**TASK OBJECTIVE**
Of all the lines below, output only those starting at the one with "This is the" and ending at the one with "The simplified stored", both ends included, exactly as written.

(Records from a data collection)
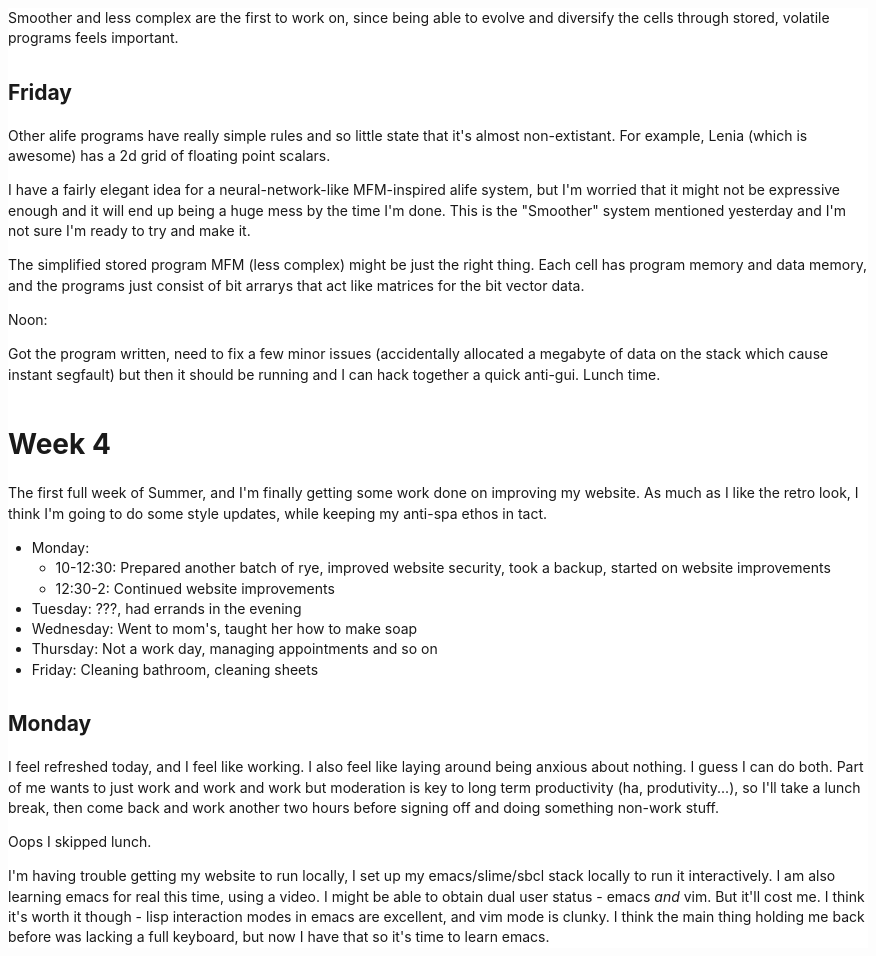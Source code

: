 Smoother and less complex are the first to work on, since being able to evolve and diversify the
cells through stored, volatile programs feels important.

## Friday

Other alife programs have really simple rules and so little state that it's almost non-extistant.
For example, Lenia (which is awesome) has a 2d grid of floating point scalars.

I have a fairly elegant idea for a neural-network-like MFM-inspired alife system, but I'm worried
that it might not be expressive enough and it will end up being a huge mess by the time I'm done. 
This is the "Smoother" system mentioned yesterday and I'm not sure I'm ready to try and make it.

The simplified stored program MFM (less complex) might be just the right thing. Each cell has
program memory and data memory, and the programs just consist of bit arrarys that act like matrices
for the bit vector data.

Noon:

Got the program written, need to fix a few minor issues (accidentally allocated a megabyte of data
on the stack which cause instant segfault) but then it should be running and I can hack together a
quick anti-gui. Lunch time.


# Week 4

The first full week of Summer, and I'm finally getting some work done on improving my website. As
much as I like the retro look, I think I'm going to do some style updates, while keeping my
anti-spa ethos in tact.

- Monday:
    - 10-12:30: Prepared another batch of rye, improved website security, took a backup, started on
      website improvements
    - 12:30-2: Continued website improvements
- Tuesday: ???, had errands in the evening
- Wednesday: Went to mom's, taught her how to make soap
- Thursday: Not a work day, managing appointments and so on
- Friday: Cleaning bathroom, cleaning sheets

## Monday

I feel refreshed today, and I feel like working. I also feel like laying around being anxious about
nothing. I guess I can do both. Part of me wants to just work and work and work but moderation is
key to long term productivity (ha, produtivity...), so I'll take a lunch break, then come back and
work another two hours before signing off and doing something non-work stuff.

Oops I skipped lunch.

I'm having trouble getting my website to run locally, I set up my emacs/slime/sbcl stack locally to
run it interactively. I am also learning emacs for real this time, using a video. I might be able to
obtain dual user status - emacs *and* vim. But it'll cost me. I think it's worth it though - lisp
interaction modes in emacs are excellent, and vim mode is clunky. I think the main thing holding me
back before was lacking a full keyboard, but now I have that so it's time to learn emacs.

**THE ANSWER**
This is the "Smoother" system mentioned yesterday and I'm not sure I'm ready to try and make it.

The simplified stored program MFM (less complex) might be just the right thing. Each cell has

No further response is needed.